Style: Belgian Tripel
TYPE: All Grain
Taste: (35.0)

Recipe Specifications
--------------------------
Batch Size: 5.50 gal
Boil Size: 7.00 gal
Estimated OG: 1.075 SG
Estimated Color: 6.0 SRM
Estimated IBU: 34.4 IBU
Brewhouse Efficiency: 75.00 %
Boil Time: 60 Minutes

Ingredients:
------------
Amount Item Type % or IBU
13.00 lb Pilsner (2 Row) Ger (2.0 SRM) Grain 86.67 %
1.00 lb Cara-Pils/Dextrine (2.0 SRM) Grain 6.67 %
0.25 lb Biscuit Malt (23.0 SRM) Grain 1.67 %
0.25 lb Caravienne Malt (22.0 SRM) Grain 1.67 %
0.25 lb Munich Malt - 10L (10.0 SRM) Grain 1.67 %
0.25 lb Wheat Malt, Ger (2.0 SRM) Grain 1.67 %
1.00 oz Styrian Goldings [5.40 %] (75 min) Hops 15.5 IBU
1.00 oz Hallertauer [4.80 %] (60 min) Hops 13.2 IBU
0.50 oz Styrian Goldings [5.40 %] (20 min) Hops 4.5 IBU
0.50 oz Hallertauer [4.80 %] (5 min) Hops 1.3 IBU
1 Pkgs Belgian Abbey II (Wyeast Labs #1762) [StarYeast-Ale


Mash Schedule: Single Infusion, Light Body
Total Grain Weight: 15.00 lb
----------------------------
Single Infusion, Light Body
Step Time Name Description Step Temp
75 min Mash In Add 18.75 qt of water at 161.4 F 150.0 F
10 min Mash Out Add 12.00 qt of water at 200.2 F 168.0 F
 
Why not use cane sugar? I used it for 15% of my fermentables in my last triple recipe, no off flavours yet. Or you can get fancy and use turbinado, probably will run you $1.25 a lb.
 
Why not make your own candi sugar. I made some from Turbinado sugar. You can make it from regular table sugar also. You add ascorbic acid or cream of tartar to the sugar and water which inverts the sugar.

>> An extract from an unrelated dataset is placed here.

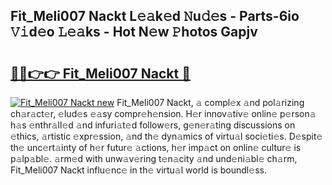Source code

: ## Fit_Meli007 Nackt L𝚎𝚊k𝚎d 𝙽u𝚍𝚎s - Parts-6io 𝚅𝚒d𝚎o 𝙻𝚎𝚊ks - Hot N𝚎w 𝙿hotos Gapjv

# <h2><a href="http://kvbcai.teov.top/?on=Fit_Meli007+Nackt">🔗🔗👉👉 Fit_Meli007 Nackt 🔗</a></h2>

[![Fit_Meli007 Nackt new](https://i.imgur.com/QqkWNDz.gif)](http://kvbcai.teov.top/?on=Fit_Meli007+Nackt)
Fit_Meli007 Nackt, 𝚊 compl𝚎x 𝚊nd pol𝚊rizing ch𝚊r𝚊ct𝚎r, 𝚎lud𝚎s 𝚎𝚊sy compr𝚎h𝚎nsion. H𝚎r innov𝚊tiv𝚎 onlin𝚎 p𝚎rson𝚊 h𝚊s 𝚎nthr𝚊ll𝚎d 𝚊nd infuri𝚊t𝚎d follow𝚎rs, g𝚎n𝚎r𝚊ting discussions on 𝚎thics, 𝚊rtistic 𝚎xpr𝚎ssion, 𝚊nd th𝚎 dyn𝚊mics of virtu𝚊l soci𝚎ti𝚎s. D𝚎spit𝚎 th𝚎 unc𝚎rt𝚊inty of h𝚎r futur𝚎 𝚊ctions, h𝚎r imp𝚊ct on onlin𝚎 cultur𝚎 is p𝚊lp𝚊bl𝚎. 𝚊rm𝚎d with unw𝚊v𝚎ring t𝚎n𝚊city 𝚊nd und𝚎ni𝚊bl𝚎 ch𝚊rm, Fit_Meli007 Nackt influ𝚎nc𝚎 in th𝚎 virtu𝚊l world is boundl𝚎ss.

.....Invert Sugar is Table Sugar (Sucrose) that has been split into its components, Glucose and Fructose. With the use of Invert Sugar in wine and beermaking, the glucose is made immediately available for the yeast to use thus allowing the fermentation process to begin more quickly than if you use Table Sugar. With Table Sugar (Sucrose) the yeast will first have to split the Sucrose into Glucose and Fructose before it can use the Glucose in the fermentation process.....

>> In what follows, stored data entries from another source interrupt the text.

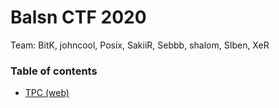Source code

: # Balsn CTF 2020

Team: BitK, johncool, Posix, SakiiR, Sebbb, shalom, SIben, XeR

### Table of contents

* [TPC (web)](tpc)
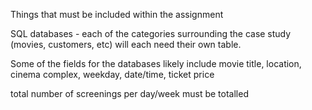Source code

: Things that must be included within the assignment

SQL databases - each of the categories surrounding the case study (movies, customers, etc) will each need their own table.

Some of the fields for the databases likely include movie title, location, cinema complex, weekday, date/time, ticket price

total number of screenings per day/week must be totalled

Here's a link: http://www.franklinbrew.org/brewinfo/candi_sugar.html
 
OK, first, cane sugar scares me. You are one of the few that have said good things about it. Turbinado.. I've used, I like it, but it's too dark for this beer, will up my SRM too much.

Now I like the idea of making my own, is absorbic acid hard to get my hands on?
 
Either Vitamin C or cream of tartar will work. Just try and find some Vitamin C that doesn't have all of the other junk in it. I've read that half a lemon will work too. Cream of tartar can be found at the grocery store in the spice aisle.
 
Don't waste your money on candi sugar, it's not even an authentic Belgian ingredient. Many commercial breweries and home brewers use corn sugar. Turbonado, panela is good sugar. The recipe seems good, if anything a little too complicated. Aim for very high attenuation, around 80-85% if you want to be authentic. Fermentation is the most important step in Abby ales. Brewers will pitch the yeast at a cool temp, around 60F and let it rise naturally during fermentation, to about 75F. This will give the beer a strong ester profile, along with the desired high level of attenuation. I would not use Carapils, it defeats the purpose of a triple, which is known for being a high alcohol beer that is fairly dry and not cloying.
 
Iordz said:
Don't waste your money on candi sugar, it's not even an authentic Belgian ingredient. Many commercial breweries and home brewers use corn sugar. The recipe seems good, if anything a little too complicated. Aim for very high attenuation, around 80-85% if you want to be authentic. Fermentation is the most important step in Abby ales. Brewers will pitch the yeast at a cool temp, around 60F and let it rise naturally during fermentation, to about 75F. This will give the beer a strong ester profile, along with the desired high level of attenuation. I would not use Carapils, it defeats the purpose of a triple, which is known for being a high alcohol beer that is fairly dry and not cloying.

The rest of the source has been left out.